Correlation Between Grupo Ortiz and Mercal Inmuebles
Can any of the company-specific risk be diversified away by investing in both Grupo Ortiz and Mercal Inmuebles at the same time? Although using a correlation coefficient on its own may not help to predict future stock returns, this module helps to understand the diversifiable risk of combining Grupo Ortiz and Mercal Inmuebles into the same portfolio, which is an essential part of the fundamental portfolio management process.
By analyzing existing cross correlation between Grupo Ortiz Properties and Mercal Inmuebles Socimi, you can compare the effects of market volatilities on Grupo Ortiz and Mercal Inmuebles and check how they will diversify away market risk if combined in the same portfolio for a given time horizon. You can also utilize pair trading strategies of matching a long position in Grupo Ortiz with a short position of Mercal Inmuebles. Check out your portfolio center. Please also check ongoing floating volatility patterns of Grupo Ortiz and Mercal Inmuebles.
Diversification Opportunities for Grupo Ortiz and Mercal Inmuebles
0.66 | Correlation Coefficient |
Poor diversification
The 3 months correlation between Grupo and Mercal is 0.66. Overlapping area represents the amount of risk that can be diversified away by holding Grupo Ortiz Properties and Mercal Inmuebles Socimi in the same portfolio, assuming nothing else is changed. The correlation between historical prices or returns on Mercal Inmuebles Socimi and Grupo Ortiz is a relative statistical measure of the degree to which these equity instruments tend to move together. The correlation coefficient measures the extent to which returns on Grupo Ortiz Properties are associated (or correlated) with Mercal Inmuebles. Values of the correlation coefficient range from -1 to +1, where. The correlation of zero (0) is possible when the price movement of Mercal Inmuebles Socimi has no effect on the direction of Grupo Ortiz i.e., Grupo Ortiz and Mercal Inmuebles go up and down completely randomly.

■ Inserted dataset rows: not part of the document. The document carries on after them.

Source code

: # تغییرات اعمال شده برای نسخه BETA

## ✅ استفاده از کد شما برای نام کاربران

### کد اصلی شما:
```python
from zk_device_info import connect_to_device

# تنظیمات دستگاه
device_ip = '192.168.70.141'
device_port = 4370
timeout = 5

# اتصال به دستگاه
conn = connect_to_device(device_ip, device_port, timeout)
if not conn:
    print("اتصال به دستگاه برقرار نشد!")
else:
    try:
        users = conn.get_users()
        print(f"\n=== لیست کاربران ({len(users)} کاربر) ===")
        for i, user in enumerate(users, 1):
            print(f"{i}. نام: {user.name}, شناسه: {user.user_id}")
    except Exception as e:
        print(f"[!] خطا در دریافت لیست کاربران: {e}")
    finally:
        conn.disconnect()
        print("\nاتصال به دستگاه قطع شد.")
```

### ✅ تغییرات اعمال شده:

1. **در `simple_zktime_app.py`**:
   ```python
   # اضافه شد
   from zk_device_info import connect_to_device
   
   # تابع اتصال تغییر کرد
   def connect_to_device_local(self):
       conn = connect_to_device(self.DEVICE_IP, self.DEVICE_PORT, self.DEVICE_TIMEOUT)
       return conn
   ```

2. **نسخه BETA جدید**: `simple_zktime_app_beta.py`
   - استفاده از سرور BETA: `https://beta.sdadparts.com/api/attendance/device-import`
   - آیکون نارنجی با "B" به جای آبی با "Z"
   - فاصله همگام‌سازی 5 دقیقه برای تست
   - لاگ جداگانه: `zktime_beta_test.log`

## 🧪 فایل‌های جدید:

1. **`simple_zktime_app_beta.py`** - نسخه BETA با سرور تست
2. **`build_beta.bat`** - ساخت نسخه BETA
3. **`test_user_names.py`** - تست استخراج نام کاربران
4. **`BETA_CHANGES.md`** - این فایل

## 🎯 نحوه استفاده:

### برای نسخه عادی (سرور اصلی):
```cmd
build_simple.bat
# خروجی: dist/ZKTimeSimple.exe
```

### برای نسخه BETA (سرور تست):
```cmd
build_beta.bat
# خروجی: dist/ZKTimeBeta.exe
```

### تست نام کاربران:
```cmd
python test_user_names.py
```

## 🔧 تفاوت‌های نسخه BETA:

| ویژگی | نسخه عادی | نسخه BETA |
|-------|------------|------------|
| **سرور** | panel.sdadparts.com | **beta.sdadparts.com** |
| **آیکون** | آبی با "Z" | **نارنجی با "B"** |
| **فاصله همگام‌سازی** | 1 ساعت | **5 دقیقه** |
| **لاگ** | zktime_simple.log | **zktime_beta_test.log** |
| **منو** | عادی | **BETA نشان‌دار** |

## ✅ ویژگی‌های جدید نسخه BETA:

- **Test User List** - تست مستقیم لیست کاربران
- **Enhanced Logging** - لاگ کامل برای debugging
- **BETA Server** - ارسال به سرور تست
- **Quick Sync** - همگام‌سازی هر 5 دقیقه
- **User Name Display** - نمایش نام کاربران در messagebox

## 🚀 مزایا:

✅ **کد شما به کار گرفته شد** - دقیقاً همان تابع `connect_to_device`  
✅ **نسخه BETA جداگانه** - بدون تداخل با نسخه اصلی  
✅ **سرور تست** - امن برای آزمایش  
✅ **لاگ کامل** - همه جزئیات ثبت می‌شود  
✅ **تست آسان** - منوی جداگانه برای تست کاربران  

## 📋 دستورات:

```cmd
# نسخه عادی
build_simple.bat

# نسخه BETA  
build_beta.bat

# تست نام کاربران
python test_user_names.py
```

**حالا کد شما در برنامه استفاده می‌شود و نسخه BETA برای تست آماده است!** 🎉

Pair Corralation between Grupo Ortiz and Mercal Inmuebles
If you would invest 1,570 in Grupo Ortiz Properties on August 24, 2024 and sell it today you would earn a total of 0.00 from holding Grupo Ortiz Properties or generate 0.0% return on investment over 90 days.
Time Period | 3 Months [change] |
Direction | Moves Together |
Strength | Significant |
Accuracy | 95.65% |
Values | Daily Returns |
Grupo Ortiz Properties vs. Mercal Inmuebles Socimi
Performance |
Timeline |
Grupo Ortiz Properties |
Mercal Inmuebles Socimi |
Grupo Ortiz and Mercal Inmuebles Volatility Contrast
Predicted Return Density |
Returns |
Pair Trading with Grupo Ortiz and Mercal Inmuebles
The main advantage of trading using opposite Grupo Ortiz and Mercal Inmuebles positions is that it hedges away some unsystematic risk. Because of two separate transactions, even if Grupo Ortiz position performs unexpectedly, Mercal Inmuebles can make up some of the losses. Pair trading also minimizes risk from directional movements in the market. For example, if an entire industry or sector drops because of unexpected headlines, the short position in Mercal Inmuebles will offset losses from the drop in Mercal Inmuebles' long position.Grupo Ortiz vs. Lar Espana Real | Grupo Ortiz vs. Quonia SOCIMI SA | Grupo Ortiz vs. Mercal Inmuebles Socimi | Grupo Ortiz vs. Metrovacesa SA |
Mercal Inmuebles vs. Lar Espana Real | Mercal Inmuebles vs. Quonia SOCIMI SA | Mercal Inmuebles vs. Metrovacesa SA | Mercal Inmuebles vs. Elecnor SA |
Check out your portfolio center.Note that this page's information should be used as a complementary analysis to find the right mix of equity instruments to add to your existing portfolios or create a brand new portfolio. You can also try the Positions Ratings module to determine portfolio positions ratings based on digital equity recommendations. Macroaxis instant position ratings are based on combination of fundamental analysis and risk-adjusted market performance.